Prince Albert piercings are typically pierced at either 12 or 10g (2 or 2.5mm) or up to 5mm (4g) or a safe maximum of 6mm (2g). They are often (gradually) stretched soon after, with jewelry within the 8g to 00g (3mm to 10mm) range being the most popular. One of the reasons not to perform the initial piercing at a small diameter (16g or 14g) or otherwise to immediately stretch it to 10g or 8g using a taper is to prevent the 'cheese-cutter effect', although personal preference and individual anatomy also play a role in these decisions.

Further stretching to sizes 0 or 00g (8 or 10mm) and larger is not fairly common. This may be due to a lack of jewellery options in the 1g (7mm) size, leaving a large jump between 2g (6mm) and 0g (8mm). If a sufficiently heavy barbell or ring is worn continuously, a mild form of 'auto-stretching' can be observed.

== History and culture ==
The origin of this piercing is unknown. Genital piercings appeared in the Kama Sutra as a way of enhancing sexual pleasure.

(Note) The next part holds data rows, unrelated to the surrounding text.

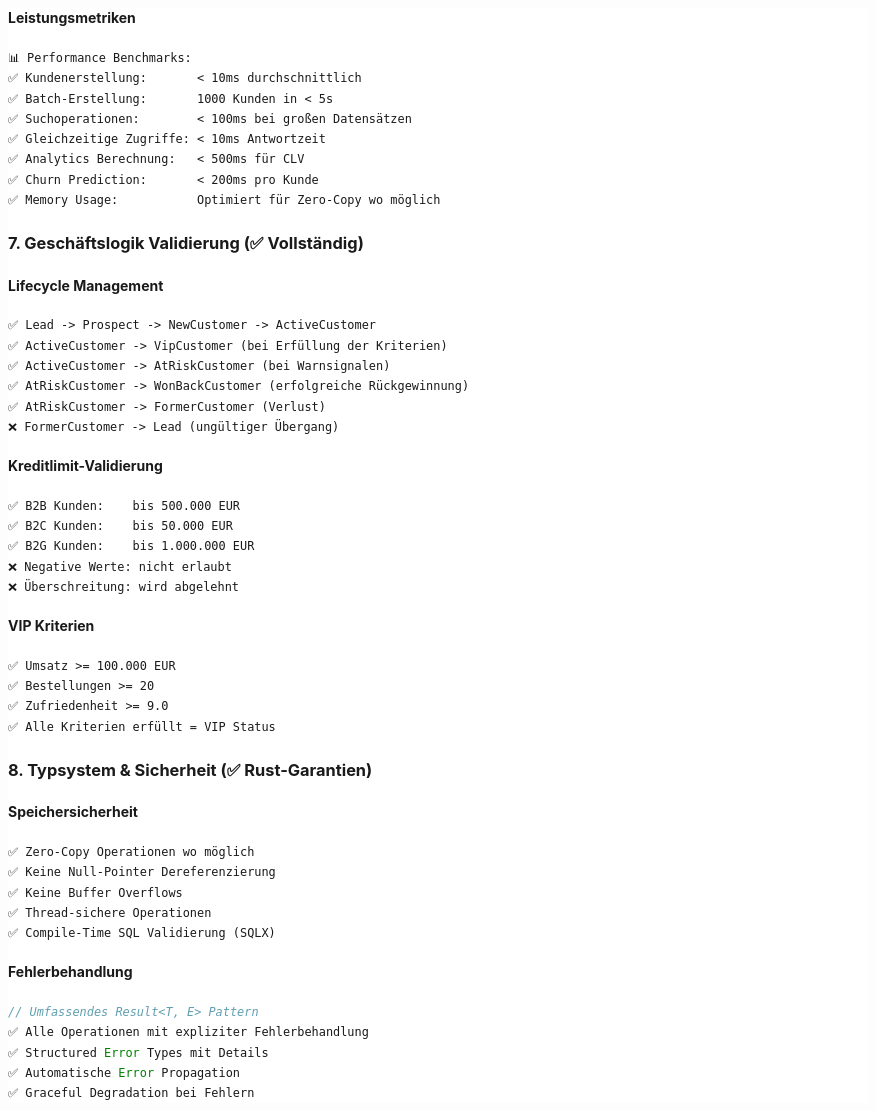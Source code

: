 #### Leistungsmetriken
```
📊 Performance Benchmarks:
✅ Kundenerstellung:       < 10ms durchschnittlich
✅ Batch-Erstellung:       1000 Kunden in < 5s
✅ Suchoperationen:        < 100ms bei großen Datensätzen
✅ Gleichzeitige Zugriffe: < 10ms Antwortzeit
✅ Analytics Berechnung:   < 500ms für CLV
✅ Churn Prediction:       < 200ms pro Kunde
✅ Memory Usage:           Optimiert für Zero-Copy wo möglich
```

### 7. **Geschäftslogik Validierung (✅ Vollständig)**

#### Lifecycle Management
```
✅ Lead -> Prospect -> NewCustomer -> ActiveCustomer
✅ ActiveCustomer -> VipCustomer (bei Erfüllung der Kriterien)
✅ ActiveCustomer -> AtRiskCustomer (bei Warnsignalen)
✅ AtRiskCustomer -> WonBackCustomer (erfolgreiche Rückgewinnung)
✅ AtRiskCustomer -> FormerCustomer (Verlust)
❌ FormerCustomer -> Lead (ungültiger Übergang)
```

#### Kreditlimit-Validierung
```
✅ B2B Kunden:    bis 500.000 EUR
✅ B2C Kunden:    bis 50.000 EUR
✅ B2G Kunden:    bis 1.000.000 EUR
❌ Negative Werte: nicht erlaubt
❌ Überschreitung: wird abgelehnt
```

#### VIP Kriterien
```
✅ Umsatz >= 100.000 EUR
✅ Bestellungen >= 20
✅ Zufriedenheit >= 9.0
✅ Alle Kriterien erfüllt = VIP Status
```

### 8. **Typsystem & Sicherheit (✅ Rust-Garantien)**

#### Speichersicherheit
```
✅ Zero-Copy Operationen wo möglich
✅ Keine Null-Pointer Dereferenzierung
✅ Keine Buffer Overflows
✅ Thread-sichere Operationen
✅ Compile-Time SQL Validierung (SQLX)
```

#### Fehlerbehandlung
```rust
// Umfassendes Result<T, E> Pattern
✅ Alle Operationen mit expliziter Fehlerbehandlung
✅ Structured Error Types mit Details
✅ Automatische Error Propagation
✅ Graceful Degradation bei Fehlern
```
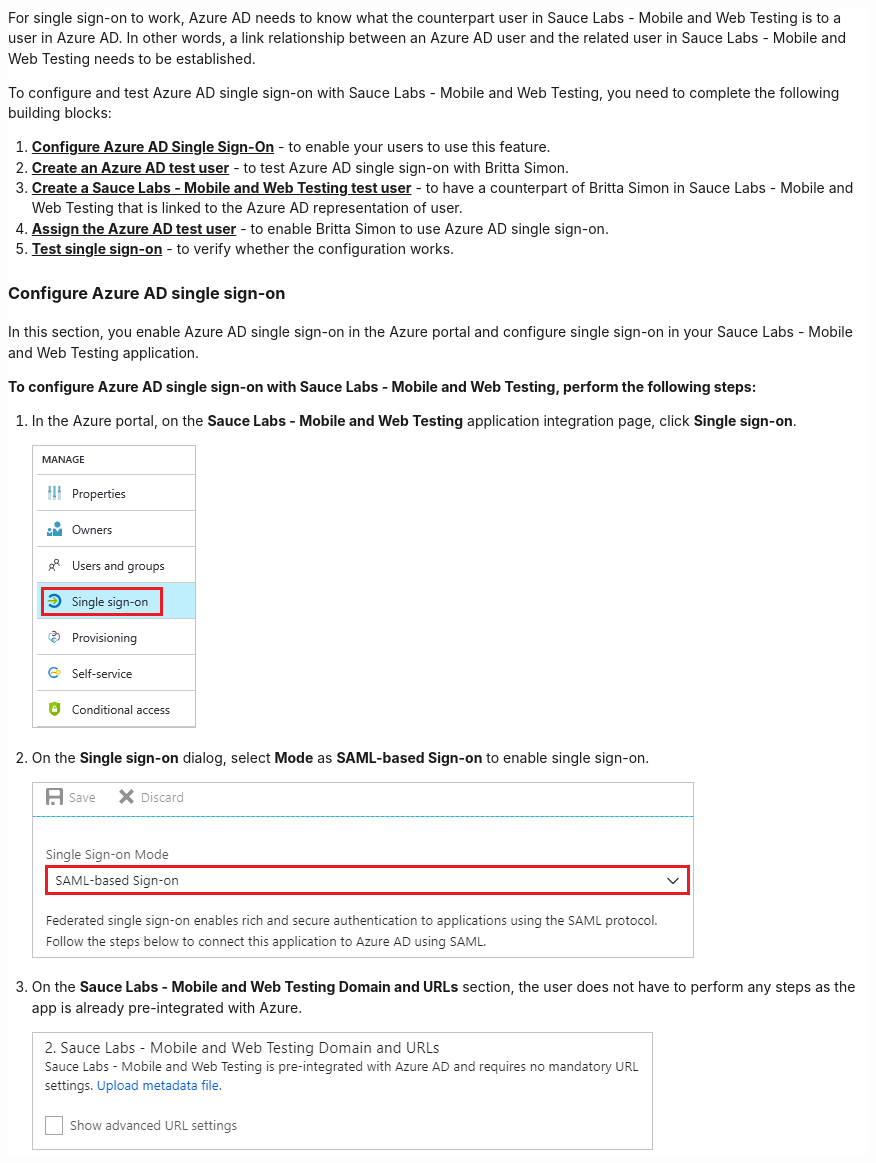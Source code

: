 For single sign-on to work, Azure AD needs to know what the counterpart user in Sauce Labs - Mobile and Web Testing is to a user in Azure AD. In other words, a link relationship between an Azure AD user and the related user in Sauce Labs - Mobile and Web Testing needs to be established.

To configure and test Azure AD single sign-on with Sauce Labs - Mobile and Web Testing, you need to complete the following building blocks:

1. **[Configure Azure AD Single Sign-On](#configure-azure-ad-single-sign-on)** - to enable your users to use this feature.
2. **[Create an Azure AD test user](#create-an-azure-ad-test-user)** - to test Azure AD single sign-on with Britta Simon.
3. **[Create a Sauce Labs - Mobile and Web Testing test user](#create-a-sauce-labs---mobile-and-web-testing-test-user)** - to have a counterpart of Britta Simon in Sauce Labs - Mobile and Web Testing that is linked to the Azure AD representation of user.
4. **[Assign the Azure AD test user](#assign-the-azure-ad-test-user)** - to enable Britta Simon to use Azure AD single sign-on.
5. **[Test single sign-on](#test-single-sign-on)** - to verify whether the configuration works.

### Configure Azure AD single sign-on

In this section, you enable Azure AD single sign-on in the Azure portal and configure single sign-on in your Sauce Labs - Mobile and Web Testing application.

**To configure Azure AD single sign-on with Sauce Labs - Mobile and Web Testing, perform the following steps:**

1. In the Azure portal, on the **Sauce Labs - Mobile and Web Testing** application integration page, click **Single sign-on**.

	![Configure single sign-on link][4]

2. On the **Single sign-on** dialog, select **Mode** as **SAML-based Sign-on** to enable single sign-on.

	![Single sign-on dialog box](./media/saucelabs-mobileandwebtesting-tutorial/tutorial_saucelabs_samlbase.png)

3. On the **Sauce Labs - Mobile and Web Testing Domain and URLs** section, the user does not have to perform any steps as the app is already pre-integrated with Azure.

	![Sauce Labs - Mobile and Web Testing Domain and URLs single sign-on information](./media/saucelabs-mobileandwebtesting-tutorial/tutorial_saucelabs_url.png)


[1]: ./media/saucelabs-mobileandwebtesting-tutorial/tutorial_general_01.png
[2]: ./media/saucelabs-mobileandwebtesting-tutorial/tutorial_general_02.png
[3]: ./media/saucelabs-mobileandwebtesting-tutorial/tutorial_general_03.png
[4]: ./media/saucelabs-mobileandwebtesting-tutorial/tutorial_general_04.png
[100]: ./media/saucelabs-mobileandwebtesting-tutorial/tutorial_general_100.png
[200]: ./media/saucelabs-mobileandwebtesting-tutorial/tutorial_general_200.png
[201]: ./media/saucelabs-mobileandwebtesting-tutorial/tutorial_general_201.png
[202]: ./media/saucelabs-mobileandwebtesting-tutorial/tutorial_general_202.png
[203]: ./media/saucelabs-mobileandwebtesting-tutorial/tutorial_general_203.png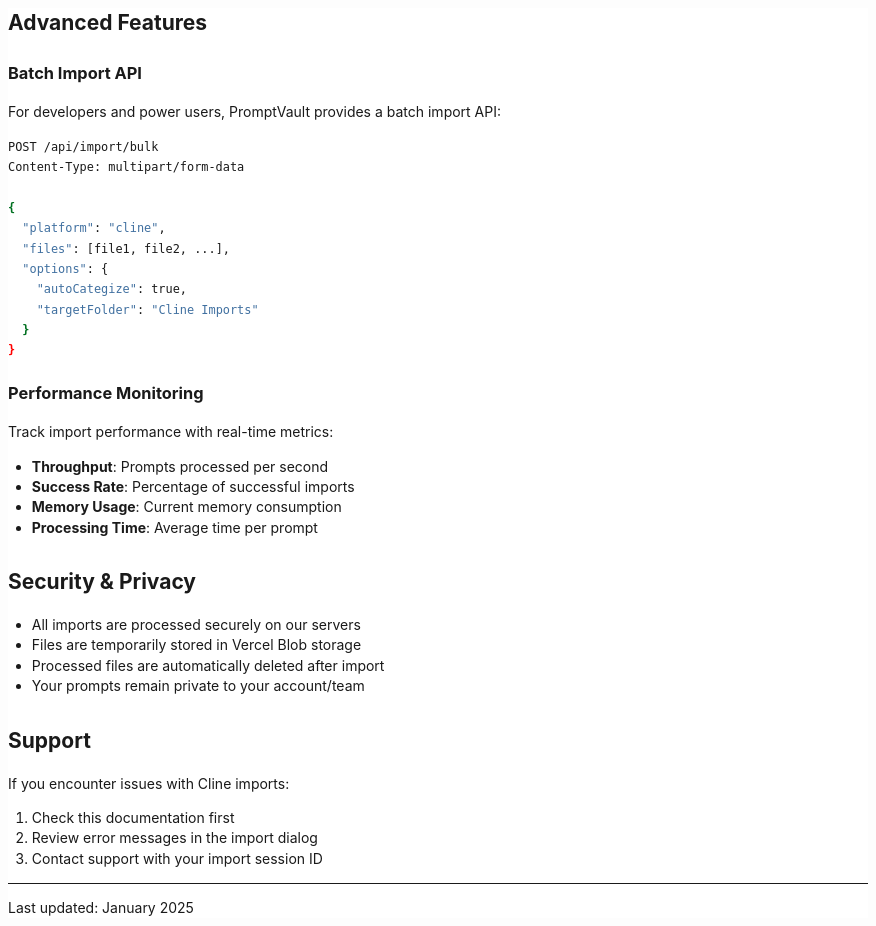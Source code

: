 ## Advanced Features

### Batch Import API

For developers and power users, PromptVault provides a batch import API:

```bash
POST /api/import/bulk
Content-Type: multipart/form-data

{
  "platform": "cline",
  "files": [file1, file2, ...],
  "options": {
    "autoCategize": true,
    "targetFolder": "Cline Imports"
  }
}
```

### Performance Monitoring

Track import performance with real-time metrics:
- **Throughput**: Prompts processed per second
- **Success Rate**: Percentage of successful imports
- **Memory Usage**: Current memory consumption
- **Processing Time**: Average time per prompt

## Security & Privacy

- All imports are processed securely on our servers
- Files are temporarily stored in Vercel Blob storage
- Processed files are automatically deleted after import
- Your prompts remain private to your account/team

## Support

If you encounter issues with Cline imports:
1. Check this documentation first
2. Review error messages in the import dialog
3. Contact support with your import session ID

---

Last updated: January 2025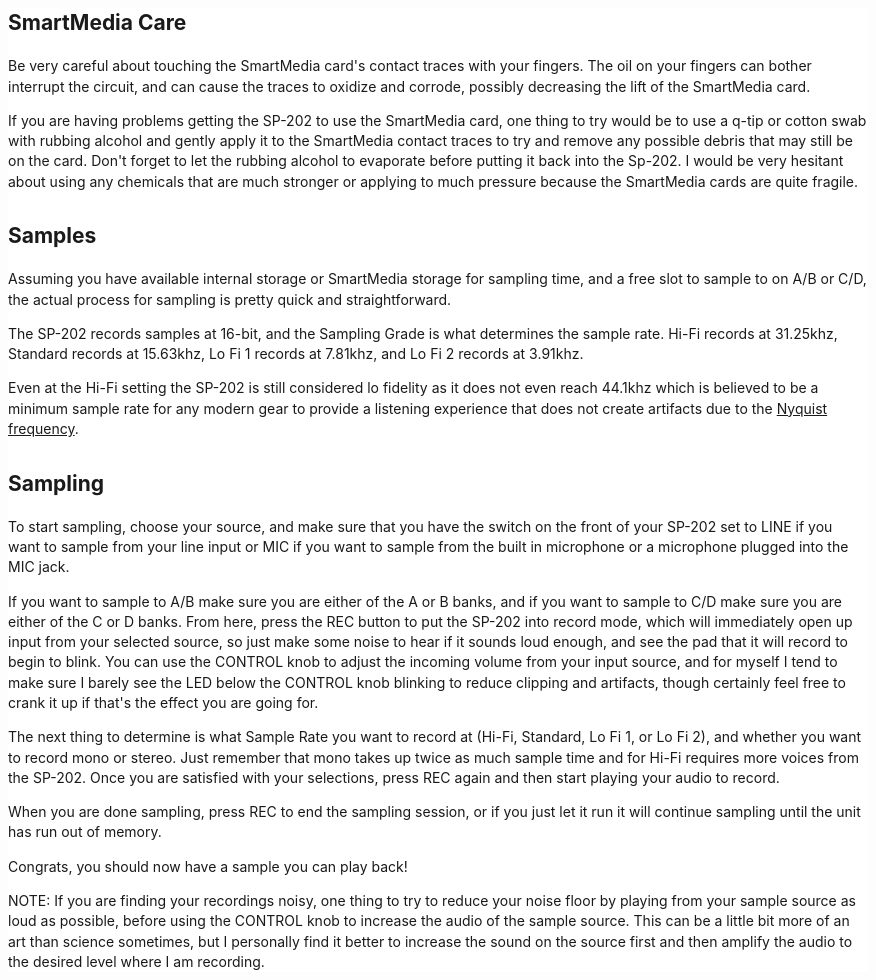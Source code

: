 
## SmartMedia Care

Be very careful about touching the SmartMedia card's contact traces with your fingers. The oil on your fingers can bother interrupt the circuit, and can cause the traces to oxidize and corrode, possibly decreasing the lift of the SmartMedia card.

If you are having problems getting the SP-202 to use the SmartMedia card, one thing to try would be to use a q-tip or cotton swab with rubbing alcohol and gently apply it to the SmartMedia contact traces to try and remove any possible debris that may still be on the card. Don't forget to let the rubbing alcohol to evaporate before putting it back into the Sp-202. I would be very hesitant about using any chemicals that are much stronger or applying to much pressure because the SmartMedia cards are quite fragile.

## Samples

Assuming you have available internal storage or SmartMedia storage for sampling time, and a free slot to sample to on A/B or C/D, the actual process for sampling is pretty quick and straightforward.

The SP-202 records samples at 16-bit, and the Sampling Grade is what determines the sample rate. Hi-Fi records at 31.25khz, Standard records at 15.63khz, Lo Fi 1 records at 7.81khz, and Lo Fi 2 records at 3.91khz.

Even at the Hi-Fi setting the SP-202 is still considered lo fidelity as it does not even reach 44.1khz which is believed to be a minimum sample rate for any modern gear to provide a listening experience that does not create artifacts due to the [Nyquist frequency](https://en.wikipedia.org/wiki/Nyquist_frequency).

## Sampling

To start sampling, choose your source, and make sure that you have the switch on the front of your SP-202 set to LINE if you want to sample from your line input or MIC if you want to sample from the built in microphone or a microphone plugged into the MIC jack.

If you want to sample to A/B make sure you are either of the A or B banks, and if you want to sample to C/D make sure you are either of the C or D banks. From here, press the REC button to put the SP-202 into record mode, which will immediately open up input from your selected source, so just make some noise to hear if it sounds loud enough, and see the pad that it will record to begin to blink. You can use the CONTROL knob to adjust the incoming volume from your input source, and for myself I tend to make sure I barely see the LED below the CONTROL knob blinking to reduce clipping and artifacts, though certainly feel free to crank it up if that's the effect you are going for.

The next thing to determine is what Sample Rate you want to record at (Hi-Fi, Standard, Lo Fi 1, or Lo Fi 2), and whether you want to record mono or stereo. Just remember that mono takes up twice as much sample time and for Hi-Fi requires more voices from the SP-202. Once you are satisfied with your selections, press REC again and then start playing your audio to record.

When you are done sampling, press REC to end the sampling session, or if you just let it run it will continue sampling until the unit has run out of memory.

Congrats, you should now have a sample you can play back!

NOTE: If you are finding your recordings noisy, one thing to try to reduce your noise floor by playing from your sample source as loud as possible, before using the CONTROL knob to increase the audio of the sample source. This can be a little bit more of an art than science sometimes, but I personally find it better to increase the sound on the source first and then amplify the audio to the desired level where I am recording.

In modern times, the Prince Albert piercing was popularized by Jim Ward in the early 1970s, and Doug Malloy published a pamphlet in which he concocted fanciful histories of genital piercings in particular. These apocryphal tales—which included the notion that Albert, the Prince Consort of Great Britain invented the piercing that shares his name in order to tame the appearance of his large penis in tight trousers—are widely circulated as urban legend. No historical proof of their veracity has been located independent of Malloy's assertions.

Like many other male genital piercings, it had a history of practice in gay male subculture in the twentieth century. It became more prominently known when body piercing expanded in the late 1970s and was gradually embraced by popular culture.

== See also ==
- Princess Albertina piercing

==Sources==
- Porterfield, Amanda (2003). "Religion and American Cultures: an Encyclopedia of Traditions, Diversity, and Popular Expressions"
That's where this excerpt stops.